[Data to examine]
=== Begin Enclosure ===

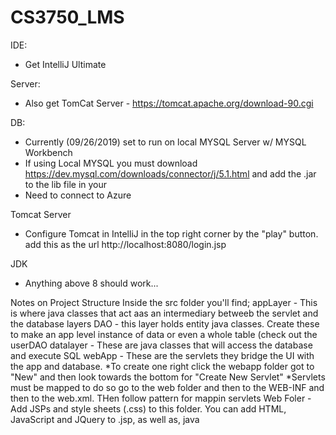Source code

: # CS3750_LMS

IDE: 
- Get IntelliJ Ultimate 

Server:
- Also get TomCat Server - https://tomcat.apache.org/download-90.cgi

DB: 
- Currently (09/26/2019) set to run on local MYSQL Server w/ MYSQL Workbench
- If using Local MYSQL you must download https://dev.mysql.com/downloads/connector/j/5.1.html and add the .jar to the lib file in your 
- Need to connect to Azure 

Tomcat Server 
- Configure Tomcat in IntelliJ in the top right corner by the "play" button. add this as the url http://localhost:8080/login.jsp


JDK
- Anything above 8 should work...

Notes on Project Structure
Inside the src folder you'll find;
appLayer - This is where java classes that act aas an intermediary betweeb the servlet and the database layers
DAO -  this layer holds entity java classes. Create these to make an app level instance of data or even a whole table (check out the userDAO
datalayer - These are java classes that will access the database and execute SQL
webApp - These are the servlets they bridge the UI with the app and database. *To create one right click the webapp folder got to "New" and then look towards the bottom for "Create New Servlet"
*Servlets must be mapped to do so go to the web folder and then to the WEB-INF and then to the web.xml. THen follow pattern for mappin servlets
Web Foler - Add JSPs and style sheets (.css) to this folder. You can add HTML, JavaScript and JQuery to .jsp, as well as, java 


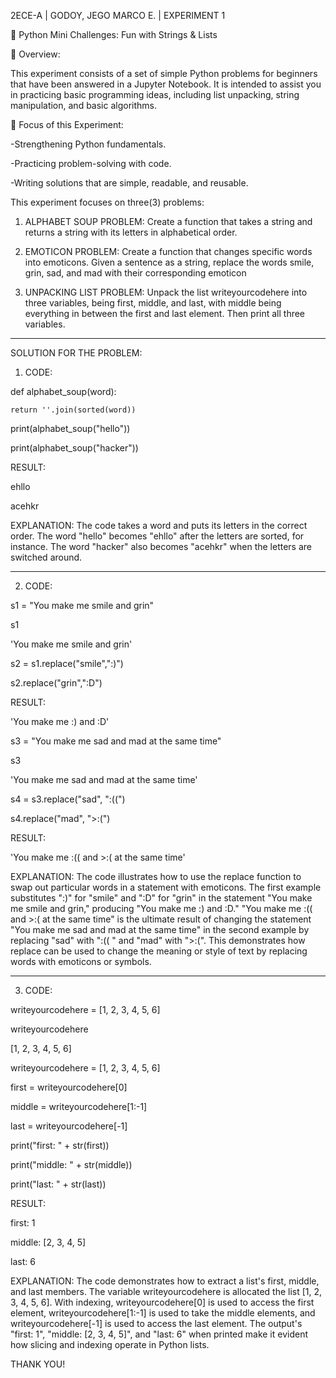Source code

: 2ECE-A | GODOY, JEGO MARCO E. | EXPERIMENT 1

🐍 Python Mini Challenges: Fun with Strings & Lists

📌 Overview:

This experiment consists of a set of simple Python problems for beginners that have been answered in a Jupyter Notebook. It is intended to assist you in practicing basic programming ideas, including list unpacking, string manipulation, and basic algorithms.

🎯 Focus of this Experiment:

-Strengthening Python fundamentals.

-Practicing problem-solving with code.

-Writing solutions that are simple, readable, and reusable.

This experiment focuses on three(3) problems:

1. ALPHABET SOUP PROBLEM: Create a function that takes a string and returns a string with its letters
in alphabetical order.

2. EMOTICON PROBLEM: Create a function that changes specific words into emoticons. Given a sentence
as a string, replace the words smile, grin, sad, and mad with their corresponding emoticon

3. UNPACKING LIST PROBLEM: Unpack the list writeyourcodehere into three variables, being first,
middle, and last, with middle being everything in between the first and last element. Then print all three
variables.
______________________________________________________________________________________________________________
SOLUTION FOR THE PROBLEM:

1.  CODE:

   def alphabet_soup(word):
   
    return ''.join(sorted(word))
    
print(alphabet_soup("hello"))

print(alphabet_soup("hacker"))

RESULT:

ehllo

acehkr


EXPLANATION:
The code takes a word and puts its letters in the correct order.
The word "hello" becomes "ehllo" after the letters are sorted, for instance.
The word "hacker" also becomes "acehkr" when the letters are switched around.

________________________________________________________________________________________________________________________________
2. CODE:

s1 = "You make me smile and grin"

s1

'You make me smile and grin'


s2 = s1.replace("smile",":)")

s2.replace("grin",":D")

RESULT:

'You make me :) and :D'


s3 = "You make me sad and mad at the same time"

s3

'You make me sad and mad at the same time'


s4 = s3.replace("sad", ":((")

s4.replace("mad", ">:(")

RESULT:

'You make me :(( and >:( at the same time'


EXPLANATION:
The code illustrates how to use the replace function to swap out particular words in a statement with emoticons. The first example substitutes ":)" for "smile" and ":D" for "grin" in the statement "You make me smile and grin," producing "You make me :) and :D." "You make me :(( and >:( at the same time" is the ultimate result of changing the statement "You make me sad and mad at the same time" in the second example by replacing "sad" with ":(( " and "mad" with ">:(". This demonstrates how replace can be used to change the meaning or style of text by replacing words with emoticons or symbols.

______________________________________________________________________________________________________________________________________
3. CODE:

writeyourcodehere = [1, 2, 3, 4, 5, 6]

writeyourcodehere

[1, 2, 3, 4, 5, 6]

writeyourcodehere = [1, 2, 3, 4, 5, 6]   

first = writeyourcodehere[0]

middle = writeyourcodehere[1:-1]

last = writeyourcodehere[-1]

print("first: " + str(first))

print("middle: " + str(middle))

print("last: " + str(last))

RESULT:

first: 1

middle: [2, 3, 4, 5]

last: 6

EXPLANATION:
The code demonstrates how to extract a list's first, middle, and last members. The variable writeyourcodehere is allocated the list [1, 2, 3, 4, 5, 6]. With indexing, writeyourcodehere[0] is used to access the first element, writeyourcodehere[1:-1] is used to take the middle elements, and writeyourcodehere[-1] is used to access the last element. The output's "first: 1", "middle: [2, 3, 4, 5]", and "last: 6" when printed make it evident how slicing and indexing operate in Python lists.

THANK YOU!
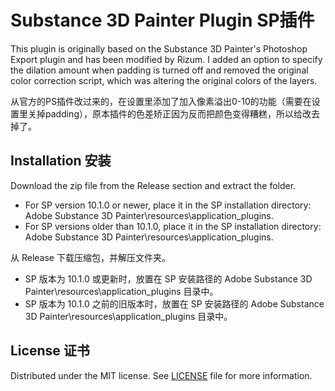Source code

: # Substance 3D Painter Plugin SP插件

This plugin is originally based on the Substance 3D Painter's Photoshop Export plugin and has been modified by Rizum. I added an option to specify the dilation amount when padding is turned off and removed the original color correction script, which was altering the original colors of the layers.

从官方的PS插件改过来的，在设置里添加了加入像素溢出0-10的功能（需要在设置里关掉padding），原本插件的色差矫正因为反而把颜色变得糟糕，所以给改去掉了。

## Installation 安装

Download the zip file from the Release section and extract the folder.
  - For SP version 10.1.0 or newer, place it in the SP installation directory: Adobe Substance 3D Painter\resources\application_plugins.
  - For SP versions older than 10.1.0, place it in the SP installation directory: Adobe Substance 3D Painter\resources\application_plugins.

从 Release 下载压缩包，并解压文件夹。
  - SP 版本为 10.1.0 或更新时，放置在 SP 安装路径的 Adobe Substance 3D Painter\resources\application_plugins 目录中。
  - SP 版本为 10.1.0 之前的旧版本时，放置在 SP 安装路径的 Adobe Substance 3D Painter\resources\application_plugins 目录中。

## License 证书

Distributed under the MIT license. See [LICENSE](LICENSE) file for more information.
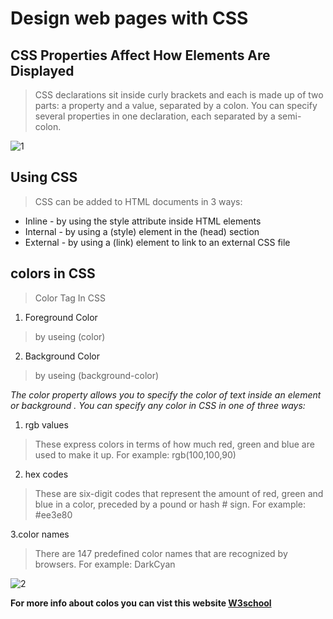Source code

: # Design web pages with CSS
## CSS Properties Affect How Elements Are Displayed
> CSS declarations sit inside curly brackets and each is made up of two parts: a property and a value, separated by a colon. You can specify several properties in one declaration, each separated by a semi-colon.

![1](https://images.slideplayer.com/32/9811421/slides/slide_6.jpg)

## Using CSS
> CSS can be added to HTML documents in 3 ways:

- Inline - by using the style attribute inside HTML elements
- Internal - by using a (style) element in the (head) section
- External - by using a (link) element to link to an external CSS file

## colors in CSS 
> Color Tag In CSS

1. Foreground Color
> by useing (color)

2. Background Color
> by useing (background-color)

_The color property allows you
to specify the color of text inside
an element or background . You can specify any
color in CSS in one of three ways:_

1. rgb values
> These express colors in terms
of how much red, green and
blue are used to make it up. For
example: rgb(100,100,90)

2. hex codes
> These are six-digit codes that
represent the amount of red,
green and blue in a color,
preceded by a pound or hash #
sign. For example: #ee3e80

3.color names
> There are 147 predefined color
names that are recognized
by browsers. For example:
DarkCyan

![2](https://ifpb.github.io/javascript-exercises/w3c/color-names/assets/layout.png)


**For more info about colos you can vist this website [W3school](https://www.w3schools.com/html/html_colors.asp)**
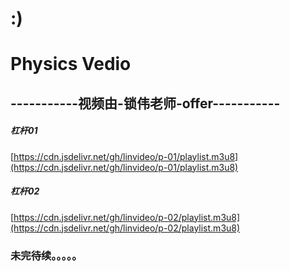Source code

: # :)
# Physics Vedio
## -----------视频由-锁伟老师-offer-----------


##### 杠杆01
[https://cdn.jsdelivr.net/gh/linvideo/p-01/playlist.m3u8](https://cdn.jsdelivr.net/gh/linvideo/p-01/playlist.m3u8)

##### 杠杆02
[https://cdn.jsdelivr.net/gh/linvideo/p-02/playlist.m3u8](https://cdn.jsdelivr.net/gh/linvideo/p-02/playlist.m3u8)


### 未完待续。。。。。
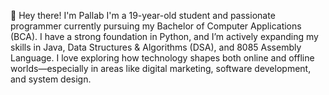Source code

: 👋 Hey there! I'm Pallab
I'm a 19-year-old student and passionate programmer currently pursuing my Bachelor of Computer Applications (BCA). I have a strong foundation in Python, and I’m actively expanding my skills in Java, Data Structures & Algorithms (DSA), and 8085 Assembly Language. I love exploring how technology shapes both online and offline worlds—especially in areas like digital marketing, software development, and system design.
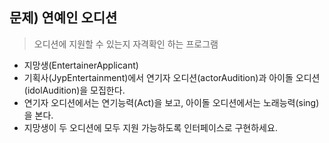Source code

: ## 문제) 연예인 오디션
> 오디션에 지원할 수 있는지 자격확인 하는 프로그램
* 지망생(EntertainerApplicant)
* 기획사(JypEntertainment)에서 연기자 오디션(actorAudition)과 아이돌 오디션(idolAudition)을 모집한다.
* 연기자 오디션에서는 연기능력(Act)을 보고, 아이돌 오디션에서는 노래능력(sing)을 본다.
* 지망생이 두 오디션에 모두 지원 가능하도록 인터페이스로 구현하세요.
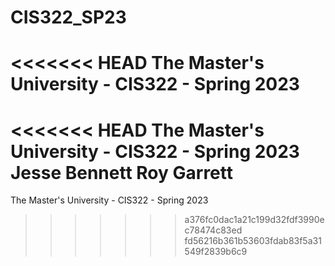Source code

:# CIS322_SP23
<<<<<<< HEAD
The Master's University - CIS322 - Spring 2023
=======
<<<<<<< HEAD
The Master's University - CIS322 - Spring 2023
Jesse Bennett
Roy Garrett
=======
The Master's University - CIS322 - Spring 2023
>>>>>>> a376fc0dac1a21c199d32fdf3990ec78474c83ed
>>>>>>> fd56216b361b53603fdab83f5a31549f2839b6c9
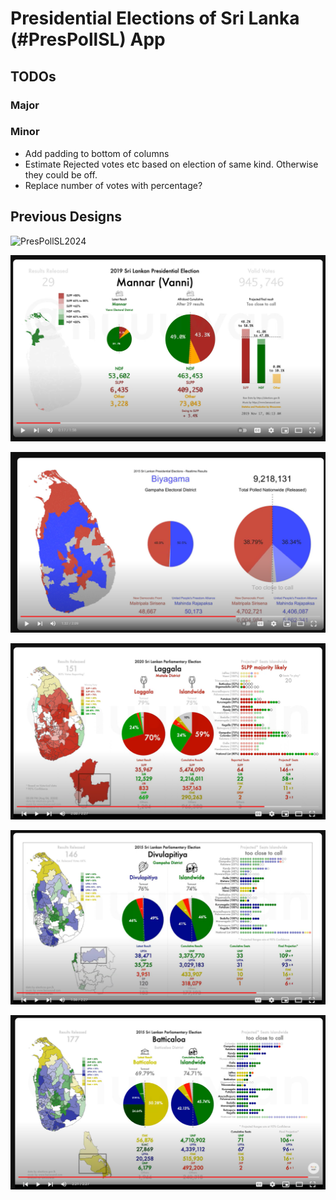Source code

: # Presidential Elections of Sri Lanka (#PresPollSL) App

## TODOs

### Major

### Minor

* Add padding to bottom of columns
* Estimate Rejected votes etc based on election of same kind. Otherwise they could be off.
* Replace number of votes with percentage?

## Previous Designs

![PresPollSL2024](README.files/PresPollSL2024.png)

![PresPollSL2019-v1](README.files/PresPollSL2019-v1.png)

![PresPollSL2015](README.files/PresPollSL2015.png)

![GenElecSL2020](README.files/GenElecSL2020.png)

![GenElecSL2015-v2](README.files/GenElecSL2015-v2.png)

![GenElecSL2015-v1](README.files/GenElecSL2015-v1.png)
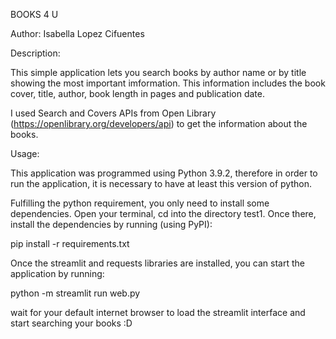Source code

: BOOKS 4 U 

Author: Isabella Lopez Cifuentes

Description: 

This simple application lets you search books by author name or by title showing the most important imformation. This information includes the book cover, title, author, book length in pages and publication date. 

I used Search and Covers APIs from Open Library (https://openlibrary.org/developers/api) to get the information about the books. 

Usage:

This application was programmed using Python 3.9.2, therefore in order to run the application, it is necessary to have at least this version of python. 

Fulfilling the python requirement, you only need to install some dependencies. Open your terminal, cd into the directory test1. Once there, install the dependencies by running (using PyPI):

pip install -r requirements.txt

Once the streamlit and requests libraries are installed, you can start the application by running:

python -m streamlit run web.py

wait for your default internet browser to load the streamlit interface and start searching your books :D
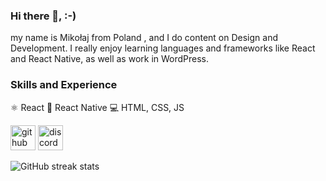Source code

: ### Hi there 👋,  :-)
my name is Mikołaj from Poland , and I do content on Design and Development. I really enjoy learning languages and frameworks like React and React Native, as well as work in WordPress.

### Skills and Experience
⚛ React
📱 React Native
💻 HTML, CSS, JS



[<img src='https://cdn.jsdelivr.net/npm/simple-icons@3.0.1/icons/github.svg' alt='github' height='40'>](https://github.com/haqusiek)  [<img src='https://cdn.jsdelivr.net/npm/simple-icons@3.0.1/icons/discord.svg' alt='discord' height='40'>](HaQ#5702)  

![GitHub streak stats](https://github-readme-streak-stats.herokuapp.com/?user=haqusiek)  

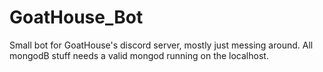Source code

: # GoatHouse_Bot

Small bot for GoatHouse's discord server, mostly just messing around. All mongodB stuff needs a valid mongod running on the localhost. 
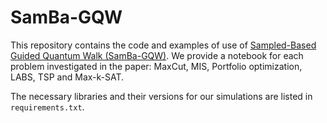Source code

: # SamBa-GQW

This repository contains the code and examples of use of [Sampled-Based Guided Quantum Walk (SamBa-GQW)](https://arxiv.org/abs/2509.15138). We provide a notebook for each problem investigated in the paper: MaxCut, MIS, Portfolio optimization, LABS, TSP and Max-k-SAT.

The necessary libraries and their versions for our simulations are listed in `requirements.txt`.

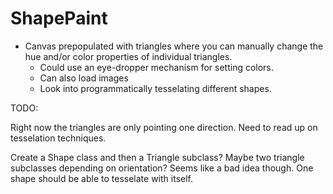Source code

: # ShapePaint

* Canvas prepopulated with triangles where you can manually change the hue and/or color properties of individual triangles.
	* Could use an eye-dropper mechanism for setting colors.
	* Can also load images
	* Look into programmatically tesselating different shapes.

TODO:

Right now the triangles are only pointing one direction. Need to read up on tesselation techniques.

Create a Shape class and then a Triangle subclass? Maybe two triangle subclasses depending on orientation? Seems like a bad idea though. One shape should be able to tesselate with itself.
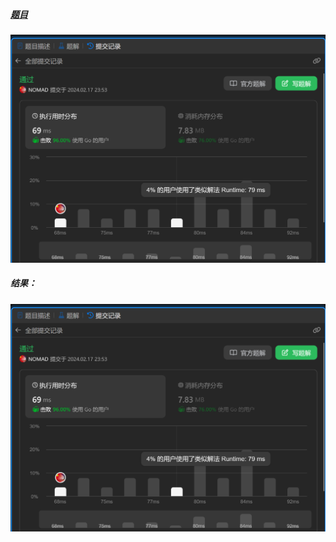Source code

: ##### [题目](https://leetcode.cn/problems/all-elements-in-two-binary-search-trees/description/)
![pic](result.png)
##### 结果：
![pic](result.png)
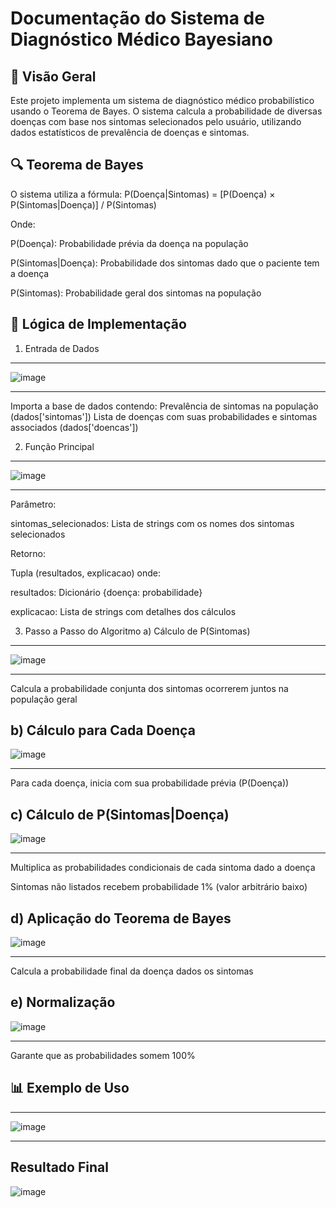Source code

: # Documentação do Sistema de Diagnóstico Médico Bayesiano

## 📌 Visão Geral
Este projeto implementa um sistema de diagnóstico médico probabilístico usando o Teorema de Bayes. O sistema calcula a probabilidade de diversas doenças com base nos sintomas selecionados pelo usuário, utilizando dados estatísticos de prevalência de doenças e sintomas.

## 🔍  Teorema de Bayes
O sistema utiliza a fórmula:
P(Doença|Sintomas) = [P(Doença) × P(Sintomas|Doença)] / P(Sintomas)

Onde:

P(Doença): Probabilidade prévia da doença na população

P(Sintomas|Doença): Probabilidade dos sintomas dado que o paciente tem a doença

P(Sintomas): Probabilidade geral dos sintomas na população

## 🧠 Lógica de Implementação
1. Entrada de Dados

------------------------------
![image](https://github.com/user-attachments/assets/c5801755-608f-4c1f-add5-bda80ab9aab6)

------------------------------
Importa a base de dados contendo:
Prevalência de sintomas na população (dados['sintomas'])
Lista de doenças com suas probabilidades e sintomas associados (dados['doencas'])

2. Função Principal
------------------------------
![image](https://github.com/user-attachments/assets/60a150e8-8a58-4d65-9b78-68d0e73d708c)

------------------------------
Parâmetro:

sintomas_selecionados: Lista de strings com os nomes dos sintomas selecionados

Retorno:

Tupla (resultados, explicacao) onde:

resultados: Dicionário {doença: probabilidade}

explicacao: Lista de strings com detalhes dos cálculos

3. Passo a Passo do Algoritmo
a) Cálculo de P(Sintomas)
------------------------------
![image](https://github.com/user-attachments/assets/075cbea4-771c-408e-b174-f14d88b0938c)

------------------------------
Calcula a probabilidade conjunta dos sintomas ocorrerem juntos na população geral

b) Cálculo para Cada Doença
------------------------------
![image](https://github.com/user-attachments/assets/855e22fd-fa89-4ce8-9f1e-65cac8240044)

------------------------------
Para cada doença, inicia com sua probabilidade prévia (P(Doença))

c) Cálculo de P(Sintomas|Doença)
------------------------------
![image](https://github.com/user-attachments/assets/9eeb62cb-6ce9-472f-a3ba-526682dcaa3f)

------------------------------
Multiplica as probabilidades condicionais de cada sintoma dado a doença

Sintomas não listados recebem probabilidade 1% (valor arbitrário baixo)

d) Aplicação do Teorema de Bayes
------------------------------
![image](https://github.com/user-attachments/assets/1fc4c0ab-191b-473d-a952-13a3534a8412)

------------------------------
Calcula a probabilidade final da doença dados os sintomas

e) Normalização
------------------------------
![image](https://github.com/user-attachments/assets/3b76aa76-aab1-43a7-95d4-b0d076cb17b1)

------------------------------
Garante que as probabilidades somem 100%


## 📊 Exemplo de Uso
------------------------------
![image](https://github.com/user-attachments/assets/b5b1738a-746c-4ac4-8e9b-21dcb4b2e8dd)

------------------------------
## Resultado Final
![image](https://github.com/user-attachments/assets/cc165fe7-be6a-4699-80b5-a017369109de)

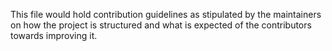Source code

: This file would hold contribution guidelines as stipulated by the maintainers on how the project is structured and what is expected of the contributors towards improving it.
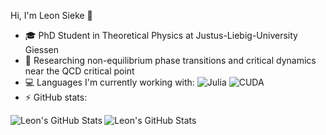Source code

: Hi, I'm Leon Sieke 👋

- 🎓 PhD Student in Theoretical Physics at Justus-Liebig-University Giessen
- 📄 Researching non-equilibrium phase transitions and critical dynamics near the QCD critical point
- 💻 Languages I'm currently working with:
  ![Julia](https://img.shields.io/badge/-Julia-9558B2?style=flat&logo=julia&logoColor=white)
  ![CUDA](https://img.shields.io/badge/CUDA-%2376B900.svg?style=flat&logo=nVIDIA&logoColor=white)
- ⚡ GitHub stats:
<img align ="left" alt="Leon's GitHub Stats" src="https://github-readme-stats-beta-lemon-67.vercel.app/api?username=leonsieke&show_icons=true&theme=dark&hide_border=true&count_private=true" />
  
  <img align ="left" alt="Leon's GitHub Stats" src="https://github-readme-stats-beta-lemon-67.vercel.app/api/top-langs/?username=leonsieke&show_icons=true&theme=dark&hide_border=true&layout=compact&hide=mathematica,jupyter%20notebook,tex,gnuplot,shell,cmake,vim%20script,makefile,openedge%20abl&size_weight=0.5&count_weight=0.5" />
  
<!--
**leonsieke/leonsieke** is a ✨ _special_ ✨ repository because its `README.md` (this file) appears on your GitHub profile.

Here are some ideas to get you started:

- 🔭 I’m currently working on ...
- 🌱 I’m currently learning ...
- 👯 I’m looking to collaborate on ...
- 🤔 I’m looking for help with ...
- 💬 Ask me about ...
- 📫 How to reach me: ...
- 😄 Pronouns: ...
- ⚡ Fun fact: ...
-->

=== End Enclosure ===

[Exercise requirements] For this exercise, repeat exactly the lines of the data above from the one with "Focus of this" down to the one with "2. EMOTICON PROBLEM: Create", both end lines included.

[Response to this task]
🎯 Focus of this Experiment:

-Strengthening Python fundamentals.

-Practicing problem-solving with code.

-Writing solutions that are simple, readable, and reusable.

This experiment focuses on three(3) problems:

1. ALPHABET SOUP PROBLEM: Create a function that takes a string and returns a string with its letters
in alphabetical order.

2. EMOTICON PROBLEM: Create a function that changes specific words into emoticons. Given a sentence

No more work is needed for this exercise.